▶ [Assignment]:
Please reproduce the listing below exactly, leaving out every picture.

▶ [Working data]:

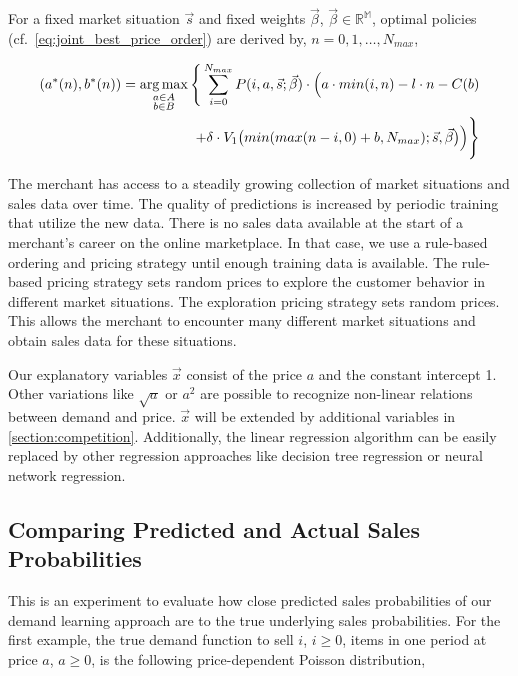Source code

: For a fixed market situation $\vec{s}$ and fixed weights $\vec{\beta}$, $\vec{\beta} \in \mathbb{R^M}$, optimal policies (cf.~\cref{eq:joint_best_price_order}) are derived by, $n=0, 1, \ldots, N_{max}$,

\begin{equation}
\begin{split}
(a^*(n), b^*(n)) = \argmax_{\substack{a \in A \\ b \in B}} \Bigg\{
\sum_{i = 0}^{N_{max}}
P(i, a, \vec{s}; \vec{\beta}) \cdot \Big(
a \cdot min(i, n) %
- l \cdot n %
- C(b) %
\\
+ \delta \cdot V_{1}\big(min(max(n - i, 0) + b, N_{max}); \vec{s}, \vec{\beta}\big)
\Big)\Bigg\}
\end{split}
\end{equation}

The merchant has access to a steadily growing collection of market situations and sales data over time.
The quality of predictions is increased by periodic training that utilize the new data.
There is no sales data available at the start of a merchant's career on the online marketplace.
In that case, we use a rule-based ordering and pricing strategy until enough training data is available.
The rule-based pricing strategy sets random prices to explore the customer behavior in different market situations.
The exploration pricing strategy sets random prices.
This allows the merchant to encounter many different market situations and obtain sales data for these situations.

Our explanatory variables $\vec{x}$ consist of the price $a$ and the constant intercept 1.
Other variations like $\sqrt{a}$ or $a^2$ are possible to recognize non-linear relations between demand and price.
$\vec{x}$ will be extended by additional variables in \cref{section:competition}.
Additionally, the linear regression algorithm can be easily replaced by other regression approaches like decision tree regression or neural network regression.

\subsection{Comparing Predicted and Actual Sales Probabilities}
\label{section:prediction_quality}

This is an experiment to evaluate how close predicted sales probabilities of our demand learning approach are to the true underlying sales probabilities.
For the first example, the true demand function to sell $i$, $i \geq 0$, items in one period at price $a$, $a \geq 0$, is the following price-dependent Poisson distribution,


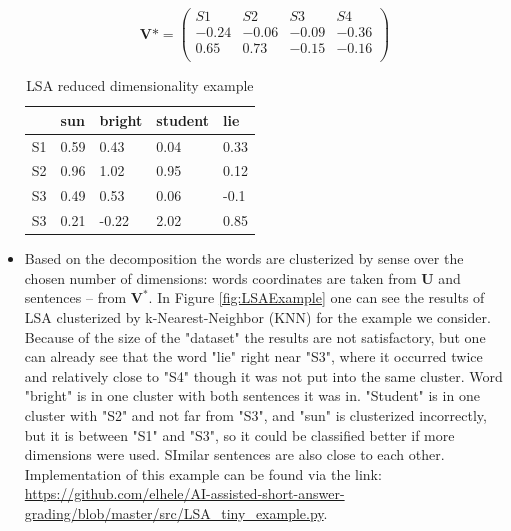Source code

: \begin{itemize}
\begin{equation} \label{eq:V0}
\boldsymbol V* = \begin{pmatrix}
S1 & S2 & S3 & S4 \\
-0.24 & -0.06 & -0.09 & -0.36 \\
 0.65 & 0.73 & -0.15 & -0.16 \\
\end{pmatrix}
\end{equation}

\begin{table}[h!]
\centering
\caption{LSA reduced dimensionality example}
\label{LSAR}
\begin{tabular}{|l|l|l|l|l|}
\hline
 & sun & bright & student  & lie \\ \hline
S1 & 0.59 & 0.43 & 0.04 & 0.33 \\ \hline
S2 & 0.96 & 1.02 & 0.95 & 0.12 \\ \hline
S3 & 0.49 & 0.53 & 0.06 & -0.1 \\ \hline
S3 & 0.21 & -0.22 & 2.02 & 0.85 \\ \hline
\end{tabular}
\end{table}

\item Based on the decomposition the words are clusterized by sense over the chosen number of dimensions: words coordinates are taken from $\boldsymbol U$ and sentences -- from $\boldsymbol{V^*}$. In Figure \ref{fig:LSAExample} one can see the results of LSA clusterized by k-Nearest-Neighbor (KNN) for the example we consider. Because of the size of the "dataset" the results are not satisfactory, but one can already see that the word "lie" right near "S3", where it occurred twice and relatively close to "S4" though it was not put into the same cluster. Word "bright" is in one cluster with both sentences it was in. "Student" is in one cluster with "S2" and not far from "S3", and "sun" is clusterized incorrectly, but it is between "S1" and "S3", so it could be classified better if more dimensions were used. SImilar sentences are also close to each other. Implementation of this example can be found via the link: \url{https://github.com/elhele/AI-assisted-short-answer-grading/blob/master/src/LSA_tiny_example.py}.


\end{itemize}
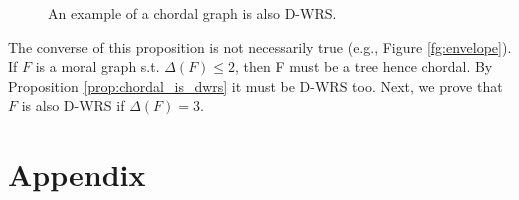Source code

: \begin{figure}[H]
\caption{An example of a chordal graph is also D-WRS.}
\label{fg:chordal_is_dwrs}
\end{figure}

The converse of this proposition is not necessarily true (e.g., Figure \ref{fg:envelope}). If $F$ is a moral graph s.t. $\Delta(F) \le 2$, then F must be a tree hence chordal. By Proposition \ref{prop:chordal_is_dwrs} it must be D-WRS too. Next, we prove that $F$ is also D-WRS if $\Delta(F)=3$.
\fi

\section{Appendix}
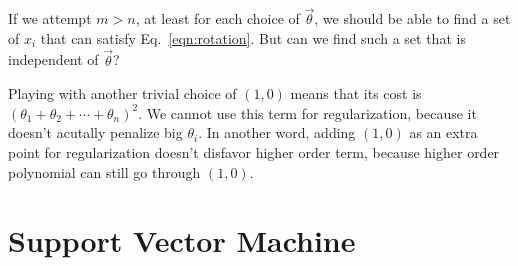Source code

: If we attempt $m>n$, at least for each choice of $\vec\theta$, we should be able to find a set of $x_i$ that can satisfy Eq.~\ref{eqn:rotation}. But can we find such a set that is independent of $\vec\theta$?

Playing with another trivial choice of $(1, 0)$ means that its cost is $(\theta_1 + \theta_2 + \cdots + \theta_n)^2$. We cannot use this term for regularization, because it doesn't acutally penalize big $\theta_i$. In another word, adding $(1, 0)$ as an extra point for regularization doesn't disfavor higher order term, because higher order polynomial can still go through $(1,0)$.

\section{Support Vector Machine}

▶ [Exercise response]:
Source code

: For a fixed market situation $\vec{s}$ and fixed weights $\vec{\beta}$, $\vec{\beta} \in \mathbb{R^M}$, optimal policies (cf.~\cref{eq:joint_best_price_order}) are derived by, $n=0, 1, \ldots, N_{max}$,

\begin{equation}
\begin{split}
(a^*(n), b^*(n)) = \argmax_{\substack{a \in A \\ b \in B}} \Bigg\{
\sum_{i = 0}^{N_{max}}
P(i, a, \vec{s}; \vec{\beta}) \cdot \Big(
a \cdot min(i, n) %
- l \cdot n %
- C(b) %
\\
+ \delta \cdot V_{1}\big(min(max(n - i, 0) + b, N_{max}); \vec{s}, \vec{\beta}\big)
\Big)\Bigg\}
\end{split}
\end{equation}

The merchant has access to a steadily growing collection of market situations and sales data over time.
The quality of predictions is increased by periodic training that utilize the new data.
There is no sales data available at the start of a merchant's career on the online marketplace.
In that case, we use a rule-based ordering and pricing strategy until enough training data is available.
The rule-based pricing strategy sets random prices to explore the customer behavior in different market situations.
The exploration pricing strategy sets random prices.
This allows the merchant to encounter many different market situations and obtain sales data for these situations.

Our explanatory variables $\vec{x}$ consist of the price $a$ and the constant intercept 1.
Other variations like $\sqrt{a}$ or $a^2$ are possible to recognize non-linear relations between demand and price.
$\vec{x}$ will be extended by additional variables in \cref{section:competition}.
Additionally, the linear regression algorithm can be easily replaced by other regression approaches like decision tree regression or neural network regression.

\subsection{Comparing Predicted and Actual Sales Probabilities}
\label{section:prediction_quality}

This is an experiment to evaluate how close predicted sales probabilities of our demand learning approach are to the true underlying sales probabilities.
For the first example, the true demand function to sell $i$, $i \geq 0$, items in one period at price $a$, $a \geq 0$, is the following price-dependent Poisson distribution,


Source code

: \begin{itemize}
\begin{equation} \label{eq:V0}
\boldsymbol V* = \begin{pmatrix}
S1 & S2 & S3 & S4 \\
-0.24 & -0.06 & -0.09 & -0.36 \\
 0.65 & 0.73 & -0.15 & -0.16 \\
\end{pmatrix}
\end{equation}

\begin{table}[h!]
\centering
\caption{LSA reduced dimensionality example}
\label{LSAR}
\begin{tabular}{|l|l|l|l|l|}
\hline
 & sun & bright & student  & lie \\ \hline
S1 & 0.59 & 0.43 & 0.04 & 0.33 \\ \hline
S2 & 0.96 & 1.02 & 0.95 & 0.12 \\ \hline
S3 & 0.49 & 0.53 & 0.06 & -0.1 \\ \hline
S3 & 0.21 & -0.22 & 2.02 & 0.85 \\ \hline
\end{tabular}
\end{table}

\item Based on the decomposition the words are clusterized by sense over the chosen number of dimensions: words coordinates are taken from $\boldsymbol U$ and sentences -- from $\boldsymbol{V^*}$. In Figure \ref{fig:LSAExample} one can see the results of LSA clusterized by k-Nearest-Neighbor (KNN) for the example we consider. Because of the size of the "dataset" the results are not satisfactory, but one can already see that the word "lie" right near "S3", where it occurred twice and relatively close to "S4" though it was not put into the same cluster. Word "bright" is in one cluster with both sentences it was in. "Student" is in one cluster with "S2" and not far from "S3", and "sun" is clusterized incorrectly, but it is between "S1" and "S3", so it could be classified better if more dimensions were used. SImilar sentences are also close to each other. Implementation of this example can be found via the link: \url{https://github.com/elhele/AI-assisted-short-answer-grading/blob/master/src/LSA_tiny_example.py}.


\end{itemize}
Source code

: \begin{figure}[H]
\caption{An example of a chordal graph is also D-WRS.}
\label{fg:chordal_is_dwrs}
\end{figure}

The converse of this proposition is not necessarily true (e.g., Figure \ref{fg:envelope}). If $F$ is a moral graph s.t. $\Delta(F) \le 2$, then F must be a tree hence chordal. By Proposition \ref{prop:chordal_is_dwrs} it must be D-WRS too. Next, we prove that $F$ is also D-WRS if $\Delta(F)=3$.
\fi

\section{Appendix}
Source code

: If we attempt $m>n$, at least for each choice of $\vec\theta$, we should be able to find a set of $x_i$ that can satisfy Eq.~\ref{eqn:rotation}. But can we find such a set that is independent of $\vec\theta$?

Playing with another trivial choice of $(1, 0)$ means that its cost is $(\theta_1 + \theta_2 + \cdots + \theta_n)^2$. We cannot use this term for regularization, because it doesn't acutally penalize big $\theta_i$. In another word, adding $(1, 0)$ as an extra point for regularization doesn't disfavor higher order term, because higher order polynomial can still go through $(1,0)$.

\section{Support Vector Machine}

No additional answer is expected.